Objectives: We present the original technique of compression hemostatic sutures on the lower uterine segment due to early postpartum hemorrhage during cesarean section, with a literature review.

Methods: A retrospective clinical case study was conducted at the tertiary perinatal center. Twelve patients had nine planned and three urgent cesarean sections due to antenatally verified placenta previa and/or placenta accreta spectrum and defined early postpartum hemorrhage > 1000 mL during cesarean section. As the use of uterotonics failed to produce any effect and hemorrhage persisted, compression sutures of the lower uterine segment were made by our own technique, as follows: below the hysterotomy, a horizontal corrugated suture is placed from the right to the left corner and after 2-3 cm vertically and backwards at several sites from the left to the right corner, where it is tightened.

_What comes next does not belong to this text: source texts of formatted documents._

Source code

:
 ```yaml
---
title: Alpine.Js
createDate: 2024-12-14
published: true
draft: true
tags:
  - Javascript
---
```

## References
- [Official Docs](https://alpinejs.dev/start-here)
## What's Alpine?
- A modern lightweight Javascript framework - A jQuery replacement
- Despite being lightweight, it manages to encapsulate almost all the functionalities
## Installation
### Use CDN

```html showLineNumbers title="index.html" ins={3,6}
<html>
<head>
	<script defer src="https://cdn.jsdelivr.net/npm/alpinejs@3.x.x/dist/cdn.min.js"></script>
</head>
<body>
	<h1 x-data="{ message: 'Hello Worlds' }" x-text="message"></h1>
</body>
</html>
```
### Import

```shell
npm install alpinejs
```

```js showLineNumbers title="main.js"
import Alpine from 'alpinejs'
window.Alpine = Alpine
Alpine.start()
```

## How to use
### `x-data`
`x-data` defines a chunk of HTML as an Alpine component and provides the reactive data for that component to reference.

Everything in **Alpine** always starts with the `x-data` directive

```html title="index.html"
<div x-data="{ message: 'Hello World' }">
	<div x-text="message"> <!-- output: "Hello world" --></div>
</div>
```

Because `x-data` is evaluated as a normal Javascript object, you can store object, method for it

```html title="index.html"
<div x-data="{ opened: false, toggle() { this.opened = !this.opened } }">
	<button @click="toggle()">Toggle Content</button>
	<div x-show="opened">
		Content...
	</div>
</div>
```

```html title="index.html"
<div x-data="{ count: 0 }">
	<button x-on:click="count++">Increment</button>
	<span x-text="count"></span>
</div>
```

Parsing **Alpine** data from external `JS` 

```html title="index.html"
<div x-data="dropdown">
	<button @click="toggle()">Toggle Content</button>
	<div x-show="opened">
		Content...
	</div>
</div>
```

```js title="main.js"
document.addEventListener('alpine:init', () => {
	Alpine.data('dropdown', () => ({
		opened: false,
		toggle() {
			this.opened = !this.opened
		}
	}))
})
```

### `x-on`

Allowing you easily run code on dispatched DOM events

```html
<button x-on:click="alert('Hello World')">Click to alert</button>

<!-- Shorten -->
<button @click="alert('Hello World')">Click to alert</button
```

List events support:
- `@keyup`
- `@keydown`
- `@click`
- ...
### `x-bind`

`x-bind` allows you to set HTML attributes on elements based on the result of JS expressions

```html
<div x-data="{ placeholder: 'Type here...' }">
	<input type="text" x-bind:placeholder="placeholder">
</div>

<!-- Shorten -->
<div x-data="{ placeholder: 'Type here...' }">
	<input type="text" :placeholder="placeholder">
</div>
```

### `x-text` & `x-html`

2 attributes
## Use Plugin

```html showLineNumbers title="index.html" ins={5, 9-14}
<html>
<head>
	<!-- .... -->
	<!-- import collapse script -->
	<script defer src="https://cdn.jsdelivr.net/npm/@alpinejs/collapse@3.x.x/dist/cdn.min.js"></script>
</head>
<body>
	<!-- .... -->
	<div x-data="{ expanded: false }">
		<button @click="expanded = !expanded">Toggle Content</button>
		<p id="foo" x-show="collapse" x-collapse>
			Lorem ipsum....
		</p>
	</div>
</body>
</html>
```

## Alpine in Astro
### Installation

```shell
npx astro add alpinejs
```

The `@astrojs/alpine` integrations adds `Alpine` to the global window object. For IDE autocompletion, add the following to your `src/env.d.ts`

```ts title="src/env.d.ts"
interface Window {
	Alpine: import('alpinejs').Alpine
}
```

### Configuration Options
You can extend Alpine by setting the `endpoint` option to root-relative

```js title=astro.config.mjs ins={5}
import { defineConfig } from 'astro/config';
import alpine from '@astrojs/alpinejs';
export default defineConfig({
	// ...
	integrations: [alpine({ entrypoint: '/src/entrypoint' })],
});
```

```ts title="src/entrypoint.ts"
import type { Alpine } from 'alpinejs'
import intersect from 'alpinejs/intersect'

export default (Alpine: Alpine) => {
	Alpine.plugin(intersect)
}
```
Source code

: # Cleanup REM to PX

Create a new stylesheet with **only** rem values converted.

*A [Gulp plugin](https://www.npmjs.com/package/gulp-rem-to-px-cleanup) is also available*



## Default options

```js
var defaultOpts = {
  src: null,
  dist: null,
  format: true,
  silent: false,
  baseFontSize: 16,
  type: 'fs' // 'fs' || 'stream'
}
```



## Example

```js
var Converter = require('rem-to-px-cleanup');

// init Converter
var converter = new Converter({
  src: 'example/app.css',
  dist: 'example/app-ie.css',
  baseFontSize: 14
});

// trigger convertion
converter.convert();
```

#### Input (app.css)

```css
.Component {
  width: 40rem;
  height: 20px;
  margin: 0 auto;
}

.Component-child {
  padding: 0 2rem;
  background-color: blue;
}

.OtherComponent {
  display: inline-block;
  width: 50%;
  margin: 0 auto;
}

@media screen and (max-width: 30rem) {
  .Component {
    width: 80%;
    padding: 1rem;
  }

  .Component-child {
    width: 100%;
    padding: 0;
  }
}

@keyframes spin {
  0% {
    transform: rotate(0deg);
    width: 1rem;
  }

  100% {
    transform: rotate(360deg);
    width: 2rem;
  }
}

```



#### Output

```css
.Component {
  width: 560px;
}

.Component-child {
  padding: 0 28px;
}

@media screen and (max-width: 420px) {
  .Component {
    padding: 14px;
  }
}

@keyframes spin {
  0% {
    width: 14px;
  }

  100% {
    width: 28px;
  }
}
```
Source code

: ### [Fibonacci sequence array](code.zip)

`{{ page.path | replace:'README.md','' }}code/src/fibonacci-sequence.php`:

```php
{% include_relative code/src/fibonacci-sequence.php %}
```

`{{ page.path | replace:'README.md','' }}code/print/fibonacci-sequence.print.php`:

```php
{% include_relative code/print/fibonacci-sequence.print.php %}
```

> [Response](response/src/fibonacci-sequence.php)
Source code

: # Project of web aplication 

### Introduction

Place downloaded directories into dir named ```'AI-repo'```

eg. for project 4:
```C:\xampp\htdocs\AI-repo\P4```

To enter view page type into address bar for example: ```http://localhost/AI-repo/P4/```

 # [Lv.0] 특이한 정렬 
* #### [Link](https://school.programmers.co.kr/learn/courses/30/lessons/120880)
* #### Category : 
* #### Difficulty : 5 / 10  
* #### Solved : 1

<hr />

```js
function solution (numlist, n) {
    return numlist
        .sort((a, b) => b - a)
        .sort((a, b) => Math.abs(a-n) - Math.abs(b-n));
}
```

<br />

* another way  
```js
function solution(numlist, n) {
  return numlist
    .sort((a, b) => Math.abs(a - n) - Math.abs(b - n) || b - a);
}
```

Results: Seven patients had one cesarean section, three patients had two cesarean sections, and seven patients had pregnancy from the in vitro fertilization procedure in their history. There were six patients with placenta previa and six patients with anterior invasive placenta accreta or increta. Original hemostatic procedure was applied successfully in ten cases, and after placement of O'Leary suture and persistent bleeding in two cases. In this group, no hysterectomy was performed, and patients received blood transfusion of 440-880 mL. Three patients later had spontaneous pregnancies.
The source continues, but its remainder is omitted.